The lines to reproduce run from the first one below to the line containing "tin hệ thống:**", both included. Reproduce them exactly and nothing else.
[Start of Attachment]
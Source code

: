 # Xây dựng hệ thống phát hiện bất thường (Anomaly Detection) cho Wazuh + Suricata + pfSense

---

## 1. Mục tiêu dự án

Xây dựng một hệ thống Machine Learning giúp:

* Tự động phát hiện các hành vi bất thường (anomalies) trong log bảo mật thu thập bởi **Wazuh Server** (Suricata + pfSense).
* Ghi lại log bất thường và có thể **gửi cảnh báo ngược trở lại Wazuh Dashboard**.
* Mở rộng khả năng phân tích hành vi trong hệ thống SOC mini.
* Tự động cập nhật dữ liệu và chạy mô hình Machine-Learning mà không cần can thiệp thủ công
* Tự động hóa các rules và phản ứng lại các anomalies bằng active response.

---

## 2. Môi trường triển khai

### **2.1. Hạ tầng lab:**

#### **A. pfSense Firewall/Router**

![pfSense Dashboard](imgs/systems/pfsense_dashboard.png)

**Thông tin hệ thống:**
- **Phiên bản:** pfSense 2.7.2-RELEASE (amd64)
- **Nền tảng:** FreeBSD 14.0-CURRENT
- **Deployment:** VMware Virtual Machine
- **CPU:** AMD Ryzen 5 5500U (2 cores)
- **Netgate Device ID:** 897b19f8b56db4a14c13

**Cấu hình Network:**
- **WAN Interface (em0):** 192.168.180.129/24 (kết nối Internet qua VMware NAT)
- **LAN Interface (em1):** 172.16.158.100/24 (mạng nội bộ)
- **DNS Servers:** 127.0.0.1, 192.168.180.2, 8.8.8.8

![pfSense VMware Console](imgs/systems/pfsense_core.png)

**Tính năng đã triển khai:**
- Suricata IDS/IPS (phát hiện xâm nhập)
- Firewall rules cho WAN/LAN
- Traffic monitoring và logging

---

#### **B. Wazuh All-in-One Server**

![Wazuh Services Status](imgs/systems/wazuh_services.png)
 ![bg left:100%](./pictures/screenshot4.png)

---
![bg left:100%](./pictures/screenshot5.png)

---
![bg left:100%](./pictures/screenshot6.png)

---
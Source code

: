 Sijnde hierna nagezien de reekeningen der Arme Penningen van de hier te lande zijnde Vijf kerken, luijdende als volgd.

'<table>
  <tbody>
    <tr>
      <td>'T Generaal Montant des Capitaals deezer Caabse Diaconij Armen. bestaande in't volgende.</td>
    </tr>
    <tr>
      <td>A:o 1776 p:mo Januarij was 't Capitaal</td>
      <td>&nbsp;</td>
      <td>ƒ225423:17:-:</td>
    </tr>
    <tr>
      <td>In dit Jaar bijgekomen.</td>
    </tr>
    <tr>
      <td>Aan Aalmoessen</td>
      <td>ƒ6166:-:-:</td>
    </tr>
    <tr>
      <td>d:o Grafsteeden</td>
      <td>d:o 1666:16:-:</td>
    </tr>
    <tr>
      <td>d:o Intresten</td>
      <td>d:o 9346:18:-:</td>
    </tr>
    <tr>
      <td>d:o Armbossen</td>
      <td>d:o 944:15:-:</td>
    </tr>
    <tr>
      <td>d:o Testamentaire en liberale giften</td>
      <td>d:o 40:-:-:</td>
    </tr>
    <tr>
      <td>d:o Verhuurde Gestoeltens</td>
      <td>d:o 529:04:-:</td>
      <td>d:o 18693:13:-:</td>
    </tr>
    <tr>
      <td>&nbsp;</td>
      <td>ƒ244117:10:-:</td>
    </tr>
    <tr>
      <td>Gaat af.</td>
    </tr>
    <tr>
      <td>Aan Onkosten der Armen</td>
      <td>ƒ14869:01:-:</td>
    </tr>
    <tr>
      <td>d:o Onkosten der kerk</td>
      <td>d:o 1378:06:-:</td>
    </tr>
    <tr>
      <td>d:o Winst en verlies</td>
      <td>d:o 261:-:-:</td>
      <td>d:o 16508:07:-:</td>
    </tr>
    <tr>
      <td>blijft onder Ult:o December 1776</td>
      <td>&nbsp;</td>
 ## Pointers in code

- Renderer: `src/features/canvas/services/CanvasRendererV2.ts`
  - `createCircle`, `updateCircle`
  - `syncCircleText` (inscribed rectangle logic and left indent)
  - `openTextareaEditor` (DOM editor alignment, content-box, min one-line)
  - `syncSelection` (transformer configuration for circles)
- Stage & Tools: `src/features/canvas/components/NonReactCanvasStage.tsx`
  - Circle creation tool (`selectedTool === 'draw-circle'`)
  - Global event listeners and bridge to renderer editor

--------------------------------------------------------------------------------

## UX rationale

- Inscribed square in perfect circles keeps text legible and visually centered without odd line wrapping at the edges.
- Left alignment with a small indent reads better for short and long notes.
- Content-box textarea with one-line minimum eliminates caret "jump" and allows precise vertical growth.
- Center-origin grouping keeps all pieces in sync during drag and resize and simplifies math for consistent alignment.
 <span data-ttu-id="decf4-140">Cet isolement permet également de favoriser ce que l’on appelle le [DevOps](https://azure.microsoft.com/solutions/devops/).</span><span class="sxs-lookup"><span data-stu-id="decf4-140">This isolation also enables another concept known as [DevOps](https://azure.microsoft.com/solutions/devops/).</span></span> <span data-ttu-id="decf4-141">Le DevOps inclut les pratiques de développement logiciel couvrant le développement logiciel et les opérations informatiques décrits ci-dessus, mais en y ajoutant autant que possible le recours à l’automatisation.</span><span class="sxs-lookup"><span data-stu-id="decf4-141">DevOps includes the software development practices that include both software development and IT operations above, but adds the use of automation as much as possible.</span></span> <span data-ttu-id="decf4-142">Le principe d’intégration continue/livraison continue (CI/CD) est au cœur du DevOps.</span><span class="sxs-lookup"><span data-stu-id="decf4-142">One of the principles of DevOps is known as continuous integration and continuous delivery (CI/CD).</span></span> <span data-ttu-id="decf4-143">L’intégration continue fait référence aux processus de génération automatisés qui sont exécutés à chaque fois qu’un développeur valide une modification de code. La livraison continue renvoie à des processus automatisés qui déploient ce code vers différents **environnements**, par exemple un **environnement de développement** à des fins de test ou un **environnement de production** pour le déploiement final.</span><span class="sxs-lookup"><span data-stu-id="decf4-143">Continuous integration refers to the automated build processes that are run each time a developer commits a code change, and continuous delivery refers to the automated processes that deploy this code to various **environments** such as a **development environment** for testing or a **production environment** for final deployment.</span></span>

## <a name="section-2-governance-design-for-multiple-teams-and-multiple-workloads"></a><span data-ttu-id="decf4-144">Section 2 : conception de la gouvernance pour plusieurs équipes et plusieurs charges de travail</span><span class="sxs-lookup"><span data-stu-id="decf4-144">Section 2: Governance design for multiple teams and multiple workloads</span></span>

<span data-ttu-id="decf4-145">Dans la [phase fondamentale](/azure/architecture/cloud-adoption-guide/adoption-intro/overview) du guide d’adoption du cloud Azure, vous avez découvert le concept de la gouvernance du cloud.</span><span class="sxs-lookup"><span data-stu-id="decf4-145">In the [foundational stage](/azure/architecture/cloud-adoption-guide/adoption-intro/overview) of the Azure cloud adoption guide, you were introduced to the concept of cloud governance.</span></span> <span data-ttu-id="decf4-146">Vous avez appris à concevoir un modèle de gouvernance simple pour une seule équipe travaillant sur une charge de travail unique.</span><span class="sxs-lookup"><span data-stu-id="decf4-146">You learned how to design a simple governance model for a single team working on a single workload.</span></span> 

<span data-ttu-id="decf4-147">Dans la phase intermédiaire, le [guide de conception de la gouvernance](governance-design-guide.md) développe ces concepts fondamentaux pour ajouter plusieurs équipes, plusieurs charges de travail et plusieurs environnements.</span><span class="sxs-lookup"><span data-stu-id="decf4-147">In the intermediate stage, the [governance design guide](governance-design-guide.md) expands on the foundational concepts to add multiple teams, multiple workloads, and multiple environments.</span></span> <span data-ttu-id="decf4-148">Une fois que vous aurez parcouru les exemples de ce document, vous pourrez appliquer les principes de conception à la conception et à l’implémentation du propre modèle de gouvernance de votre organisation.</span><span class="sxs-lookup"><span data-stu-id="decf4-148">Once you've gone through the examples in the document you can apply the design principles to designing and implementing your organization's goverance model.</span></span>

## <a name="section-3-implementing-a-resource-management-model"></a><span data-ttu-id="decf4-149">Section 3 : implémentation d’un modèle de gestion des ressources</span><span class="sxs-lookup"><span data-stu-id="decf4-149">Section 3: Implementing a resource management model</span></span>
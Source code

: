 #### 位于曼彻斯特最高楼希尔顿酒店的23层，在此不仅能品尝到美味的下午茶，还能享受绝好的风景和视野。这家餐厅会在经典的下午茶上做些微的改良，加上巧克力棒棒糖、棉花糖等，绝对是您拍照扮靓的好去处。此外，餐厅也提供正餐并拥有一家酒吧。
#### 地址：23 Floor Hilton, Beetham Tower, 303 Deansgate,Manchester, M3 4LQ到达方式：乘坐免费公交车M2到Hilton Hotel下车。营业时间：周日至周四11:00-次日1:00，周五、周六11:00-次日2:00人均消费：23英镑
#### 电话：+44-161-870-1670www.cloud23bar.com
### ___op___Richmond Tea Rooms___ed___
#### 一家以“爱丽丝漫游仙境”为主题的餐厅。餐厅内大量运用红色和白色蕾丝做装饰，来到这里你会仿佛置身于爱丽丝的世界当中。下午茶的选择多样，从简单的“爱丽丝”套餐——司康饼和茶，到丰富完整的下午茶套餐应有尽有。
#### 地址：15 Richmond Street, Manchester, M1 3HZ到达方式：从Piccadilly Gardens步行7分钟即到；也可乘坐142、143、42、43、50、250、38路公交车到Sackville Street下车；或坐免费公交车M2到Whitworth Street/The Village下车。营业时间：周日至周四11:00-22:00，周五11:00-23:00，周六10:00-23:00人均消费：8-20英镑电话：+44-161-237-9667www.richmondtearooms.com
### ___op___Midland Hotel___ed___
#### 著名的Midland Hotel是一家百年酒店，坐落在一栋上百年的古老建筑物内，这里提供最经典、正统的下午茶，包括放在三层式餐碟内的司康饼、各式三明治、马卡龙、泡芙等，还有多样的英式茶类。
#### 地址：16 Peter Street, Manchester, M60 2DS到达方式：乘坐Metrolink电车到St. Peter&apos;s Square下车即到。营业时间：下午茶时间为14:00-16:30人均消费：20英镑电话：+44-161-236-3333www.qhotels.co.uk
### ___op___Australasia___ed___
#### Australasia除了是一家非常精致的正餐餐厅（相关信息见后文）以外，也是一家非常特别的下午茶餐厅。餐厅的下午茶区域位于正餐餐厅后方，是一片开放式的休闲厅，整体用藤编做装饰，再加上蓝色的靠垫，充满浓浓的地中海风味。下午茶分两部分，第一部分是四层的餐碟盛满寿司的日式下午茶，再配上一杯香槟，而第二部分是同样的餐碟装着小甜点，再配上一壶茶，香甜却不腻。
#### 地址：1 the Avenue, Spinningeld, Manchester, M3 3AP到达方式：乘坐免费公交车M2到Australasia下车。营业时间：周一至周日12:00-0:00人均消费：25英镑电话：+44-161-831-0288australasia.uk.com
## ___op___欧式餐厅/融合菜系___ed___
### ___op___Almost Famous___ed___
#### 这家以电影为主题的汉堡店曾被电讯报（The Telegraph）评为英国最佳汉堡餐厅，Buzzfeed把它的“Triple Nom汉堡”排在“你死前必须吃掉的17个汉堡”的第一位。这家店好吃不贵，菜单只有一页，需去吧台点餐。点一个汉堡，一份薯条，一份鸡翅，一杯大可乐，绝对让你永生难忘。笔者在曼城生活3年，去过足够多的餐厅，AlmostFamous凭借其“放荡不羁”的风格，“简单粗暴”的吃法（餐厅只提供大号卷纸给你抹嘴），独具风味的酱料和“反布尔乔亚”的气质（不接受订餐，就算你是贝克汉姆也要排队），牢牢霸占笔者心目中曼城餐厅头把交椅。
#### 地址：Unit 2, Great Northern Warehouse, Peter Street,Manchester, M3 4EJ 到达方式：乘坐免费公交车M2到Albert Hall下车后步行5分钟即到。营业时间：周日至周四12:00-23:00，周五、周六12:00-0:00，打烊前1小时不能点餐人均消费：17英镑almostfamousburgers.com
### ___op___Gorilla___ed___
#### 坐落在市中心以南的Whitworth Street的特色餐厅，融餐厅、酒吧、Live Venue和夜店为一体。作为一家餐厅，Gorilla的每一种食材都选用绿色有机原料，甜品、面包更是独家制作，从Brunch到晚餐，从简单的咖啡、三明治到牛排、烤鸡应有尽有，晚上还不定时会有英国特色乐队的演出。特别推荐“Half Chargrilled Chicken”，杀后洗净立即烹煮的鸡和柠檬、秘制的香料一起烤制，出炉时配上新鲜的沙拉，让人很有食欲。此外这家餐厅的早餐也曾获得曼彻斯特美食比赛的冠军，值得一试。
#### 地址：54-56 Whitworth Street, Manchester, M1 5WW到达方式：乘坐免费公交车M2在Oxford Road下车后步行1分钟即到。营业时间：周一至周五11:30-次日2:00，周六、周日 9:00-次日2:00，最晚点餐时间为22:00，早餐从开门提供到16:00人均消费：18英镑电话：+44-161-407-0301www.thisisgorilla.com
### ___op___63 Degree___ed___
[End of Attachment]
- _Response for this exercise_
Source code

: # Xây dựng hệ thống phát hiện bất thường (Anomaly Detection) cho Wazuh + Suricata + pfSense

---

## 1. Mục tiêu dự án

Xây dựng một hệ thống Machine Learning giúp:

* Tự động phát hiện các hành vi bất thường (anomalies) trong log bảo mật thu thập bởi **Wazuh Server** (Suricata + pfSense).
* Ghi lại log bất thường và có thể **gửi cảnh báo ngược trở lại Wazuh Dashboard**.
* Mở rộng khả năng phân tích hành vi trong hệ thống SOC mini.
* Tự động cập nhật dữ liệu và chạy mô hình Machine-Learning mà không cần can thiệp thủ công
* Tự động hóa các rules và phản ứng lại các anomalies bằng active response.

---

## 2. Môi trường triển khai

### **2.1. Hạ tầng lab:**

#### **A. pfSense Firewall/Router**

![pfSense Dashboard](imgs/systems/pfsense_dashboard.png)

**Thông tin hệ thống:**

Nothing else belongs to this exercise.